Task item ▸ The data below is to be written out exactly, with no pictures.
───── Exercise inputs ─────
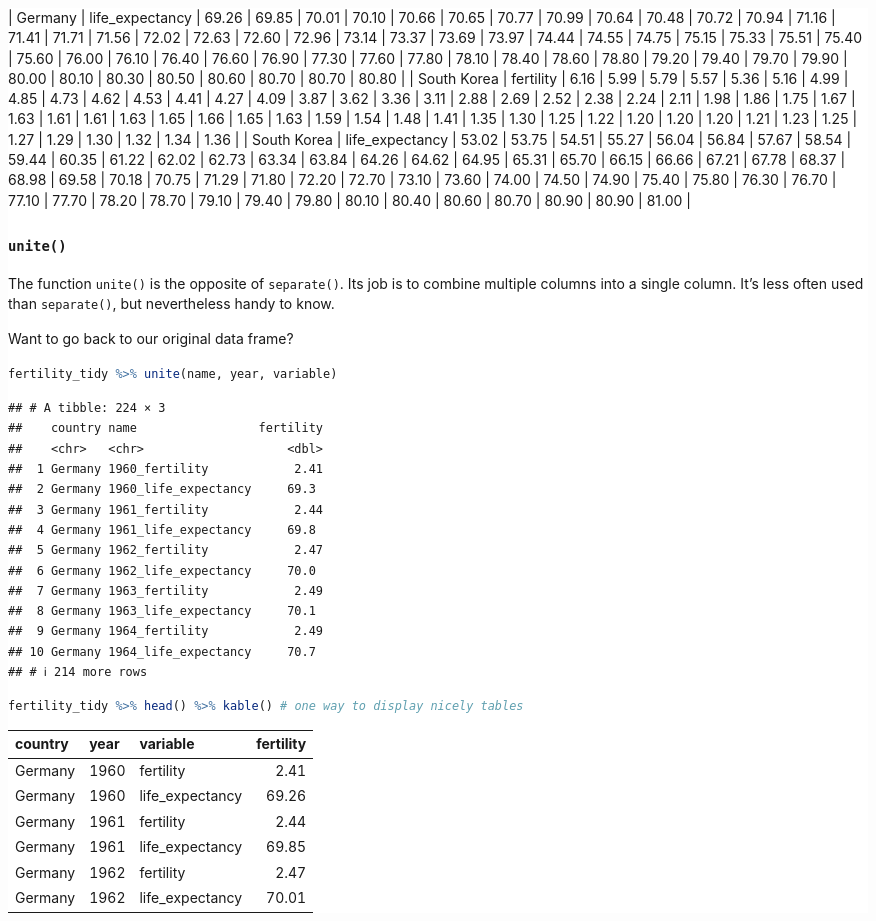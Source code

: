 | Germany     | life_expectancy | 69.26 | 69.85 | 70.01 | 70.10 | 70.66 | 70.65 | 70.77 | 70.99 | 70.64 | 70.48 | 70.72 | 70.94 | 71.16 | 71.41 | 71.71 | 71.56 | 72.02 | 72.63 | 72.60 | 72.96 | 73.14 | 73.37 | 73.69 | 73.97 | 74.44 | 74.55 | 74.75 | 75.15 | 75.33 | 75.51 | 75.40 | 75.60 | 76.00 | 76.10 | 76.40 | 76.60 | 76.90 | 77.30 | 77.60 | 77.80 | 78.10 | 78.40 | 78.60 | 78.80 | 79.20 | 79.40 | 79.70 | 79.90 | 80.00 | 80.10 | 80.30 | 80.50 | 80.60 | 80.70 | 80.70 | 80.80 |
| South Korea | fertility       |  6.16 |  5.99 |  5.79 |  5.57 |  5.36 |  5.16 |  4.99 |  4.85 |  4.73 |  4.62 |  4.53 |  4.41 |  4.27 |  4.09 |  3.87 |  3.62 |  3.36 |  3.11 |  2.88 |  2.69 |  2.52 |  2.38 |  2.24 |  2.11 |  1.98 |  1.86 |  1.75 |  1.67 |  1.63 |  1.61 |  1.61 |  1.63 |  1.65 |  1.66 |  1.65 |  1.63 |  1.59 |  1.54 |  1.48 |  1.41 |  1.35 |  1.30 |  1.25 |  1.22 |  1.20 |  1.20 |  1.20 |  1.21 |  1.23 |  1.25 |  1.27 |  1.29 |  1.30 |  1.32 |  1.34 |  1.36 |
| South Korea | life_expectancy | 53.02 | 53.75 | 54.51 | 55.27 | 56.04 | 56.84 | 57.67 | 58.54 | 59.44 | 60.35 | 61.22 | 62.02 | 62.73 | 63.34 | 63.84 | 64.26 | 64.62 | 64.95 | 65.31 | 65.70 | 66.15 | 66.66 | 67.21 | 67.78 | 68.37 | 68.98 | 69.58 | 70.18 | 70.75 | 71.29 | 71.80 | 72.20 | 72.70 | 73.10 | 73.60 | 74.00 | 74.50 | 74.90 | 75.40 | 75.80 | 76.30 | 76.70 | 77.10 | 77.70 | 78.20 | 78.70 | 79.10 | 79.40 | 79.80 | 80.10 | 80.40 | 80.60 | 80.70 | 80.90 | 80.90 | 81.00 |

### `unite()`

The function `unite()` is the opposite of `separate()`. Its job is to
combine multiple columns into a single column. It’s less often used than
`separate()`, but nevertheless handy to know.

Want to go back to our original data frame?

``` r
fertility_tidy %>% unite(name, year, variable)
```

    ## # A tibble: 224 × 3
    ##    country name                 fertility
    ##    <chr>   <chr>                    <dbl>
    ##  1 Germany 1960_fertility            2.41
    ##  2 Germany 1960_life_expectancy     69.3 
    ##  3 Germany 1961_fertility            2.44
    ##  4 Germany 1961_life_expectancy     69.8 
    ##  5 Germany 1962_fertility            2.47
    ##  6 Germany 1962_life_expectancy     70.0 
    ##  7 Germany 1963_fertility            2.49
    ##  8 Germany 1963_life_expectancy     70.1 
    ##  9 Germany 1964_fertility            2.49
    ## 10 Germany 1964_life_expectancy     70.7 
    ## # ℹ 214 more rows

``` r
fertility_tidy %>% head() %>% kable() # one way to display nicely tables 
```

| country | year | variable        | fertility |
|:--------|:-----|:----------------|----------:|
| Germany | 1960 | fertility       |      2.41 |
| Germany | 1960 | life_expectancy |     69.26 |
| Germany | 1961 | fertility       |      2.44 |
| Germany | 1961 | life_expectancy |     69.85 |
| Germany | 1962 | fertility       |      2.47 |
| Germany | 1962 | life_expectancy |     70.01 |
─────
Your solution ▸
Source code

: | Germany     | life_expectancy | 69.26 | 69.85 | 70.01 | 70.10 | 70.66 | 70.65 | 70.77 | 70.99 | 70.64 | 70.48 | 70.72 | 70.94 | 71.16 | 71.41 | 71.71 | 71.56 | 72.02 | 72.63 | 72.60 | 72.96 | 73.14 | 73.37 | 73.69 | 73.97 | 74.44 | 74.55 | 74.75 | 75.15 | 75.33 | 75.51 | 75.40 | 75.60 | 76.00 | 76.10 | 76.40 | 76.60 | 76.90 | 77.30 | 77.60 | 77.80 | 78.10 | 78.40 | 78.60 | 78.80 | 79.20 | 79.40 | 79.70 | 79.90 | 80.00 | 80.10 | 80.30 | 80.50 | 80.60 | 80.70 | 80.70 | 80.80 |
| South Korea | fertility       |  6.16 |  5.99 |  5.79 |  5.57 |  5.36 |  5.16 |  4.99 |  4.85 |  4.73 |  4.62 |  4.53 |  4.41 |  4.27 |  4.09 |  3.87 |  3.62 |  3.36 |  3.11 |  2.88 |  2.69 |  2.52 |  2.38 |  2.24 |  2.11 |  1.98 |  1.86 |  1.75 |  1.67 |  1.63 |  1.61 |  1.61 |  1.63 |  1.65 |  1.66 |  1.65 |  1.63 |  1.59 |  1.54 |  1.48 |  1.41 |  1.35 |  1.30 |  1.25 |  1.22 |  1.20 |  1.20 |  1.20 |  1.21 |  1.23 |  1.25 |  1.27 |  1.29 |  1.30 |  1.32 |  1.34 |  1.36 |
| South Korea | life_expectancy | 53.02 | 53.75 | 54.51 | 55.27 | 56.04 | 56.84 | 57.67 | 58.54 | 59.44 | 60.35 | 61.22 | 62.02 | 62.73 | 63.34 | 63.84 | 64.26 | 64.62 | 64.95 | 65.31 | 65.70 | 66.15 | 66.66 | 67.21 | 67.78 | 68.37 | 68.98 | 69.58 | 70.18 | 70.75 | 71.29 | 71.80 | 72.20 | 72.70 | 73.10 | 73.60 | 74.00 | 74.50 | 74.90 | 75.40 | 75.80 | 76.30 | 76.70 | 77.10 | 77.70 | 78.20 | 78.70 | 79.10 | 79.40 | 79.80 | 80.10 | 80.40 | 80.60 | 80.70 | 80.90 | 80.90 | 81.00 |

### `unite()`

The function `unite()` is the opposite of `separate()`. Its job is to
combine multiple columns into a single column. It’s less often used than
`separate()`, but nevertheless handy to know.

Want to go back to our original data frame?

``` r
fertility_tidy %>% unite(name, year, variable)
```

    ## # A tibble: 224 × 3
    ##    country name                 fertility
    ##    <chr>   <chr>                    <dbl>
    ##  1 Germany 1960_fertility            2.41
    ##  2 Germany 1960_life_expectancy     69.3 
    ##  3 Germany 1961_fertility            2.44
    ##  4 Germany 1961_life_expectancy     69.8 
    ##  5 Germany 1962_fertility            2.47
    ##  6 Germany 1962_life_expectancy     70.0 
    ##  7 Germany 1963_fertility            2.49
    ##  8 Germany 1963_life_expectancy     70.1 
    ##  9 Germany 1964_fertility            2.49
    ## 10 Germany 1964_life_expectancy     70.7 
    ## # ℹ 214 more rows

``` r
fertility_tidy %>% head() %>% kable() # one way to display nicely tables 
```

| country | year | variable        | fertility |
|:--------|:-----|:----------------|----------:|
| Germany | 1960 | fertility       |      2.41 |
| Germany | 1960 | life_expectancy |     69.26 |
| Germany | 1961 | fertility       |      2.44 |
| Germany | 1961 | life_expectancy |     69.85 |
| Germany | 1962 | fertility       |      2.47 |
| Germany | 1962 | life_expectancy |     70.01 |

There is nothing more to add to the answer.